Family members prepared themselves for what they knew would be a slow and uncertain road to recovery. Because the disease is so rare, doctors couldn’t give her a prognosis. She’ll always have to be on immune suppressants to keep the symptoms from flaring up, but is weaning off the medications. So far, she is testing negative for the NMO antibody.

In February 2011, Caroline was gaining movement back in her arms and legs. The following month, she stood on her own for the first time since the disease paralyzed her.

By July, she could stand up and walk with a cane.

And Tuesday, Caroline walked through the doors of The Times Record on her own two feet, unaided.

Kristie noted that Caroline still tires easily. The young fashion enthusiasts hopes she can return to work soon at the Polo Ralph Lauren store in Freeport. She has applied to seven colleges for their fashion merchandising programs, been accepted to four and will likely attend a school in the Philadelphia area.

Caroline and her mother hope that future medical breakthroughs will continue to be made, and praised the Guthy- Jackson Charitable Foundation, “ dedicated to funding basic science research to find answers that will lead to the prevention, clinical treatment programs and a potential cure for Neuromyelitis Optica ( NMO) Spectrum Disease,” its website states.

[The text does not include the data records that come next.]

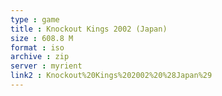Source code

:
 ```yaml
---
type : game
title : Knockout Kings 2002 (Japan)
size : 608.8 M
format : iso
archive : zip
server : myrient
link2 : Knockout%20Kings%202002%20%28Japan%29
---
```

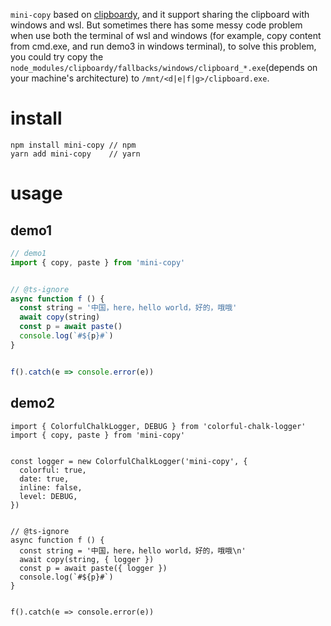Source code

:`mini-copy` based on [clipboardy](https://www.npmjs.com/package/clipboardy), and it support sharing the clipboard with windows and wsl.
But sometimes there has some messy code problem when use both the terminal of wsl and windows (for example, copy content from cmd.exe, and run demo3 in windows terminal), to solve this problem, you could try copy the `node_modules/clipboardy/fallbacks/windows/clipboard_*.exe`(depends on your machine's architecture) to `/mnt/<d|e|f|g>/clipboard.exe`.


# install

```
npm install mini-copy // npm
yarn add mini-copy    // yarn
```

# usage

## demo1
```typescript
// demo1
import { copy, paste } from 'mini-copy'


// @ts-ignore
async function f () {
  const string = '中国，here，hello world，好的，哦哦'
  await copy(string)
  const p = await paste()
  console.log(`#${p}#`)
}


f().catch(e => console.error(e))
```

## demo2
```
import { ColorfulChalkLogger, DEBUG } from 'colorful-chalk-logger'
import { copy, paste } from 'mini-copy'


const logger = new ColorfulChalkLogger('mini-copy', {
  colorful: true,
  date: true,
  inline: false,
  level: DEBUG,
})


// @ts-ignore
async function f () {
  const string = '中国，here，hello world，好的，哦哦\n'
  await copy(string, { logger })
  const p = await paste({ logger })
  console.log(`#${p}#`)
}


f().catch(e => console.error(e))
```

In November, Caroline and Kristie attended a patient day at the foundation’s medical conference in Los Angeles, where they met many other people with Devic’s Disease.

They had the opportunity to listen to many doctors — researchers and clinicians from all over the world — present on several topics related to NMO, such as work by Dr. Michael Levy of John Hopkins University to examine whether nervous system damage caused by NMO can be repaired using stem cell therapy.

Also, as noted by Kristie, Feb. 29 is the fifth international Rare Disease Day (www.eurordis.org).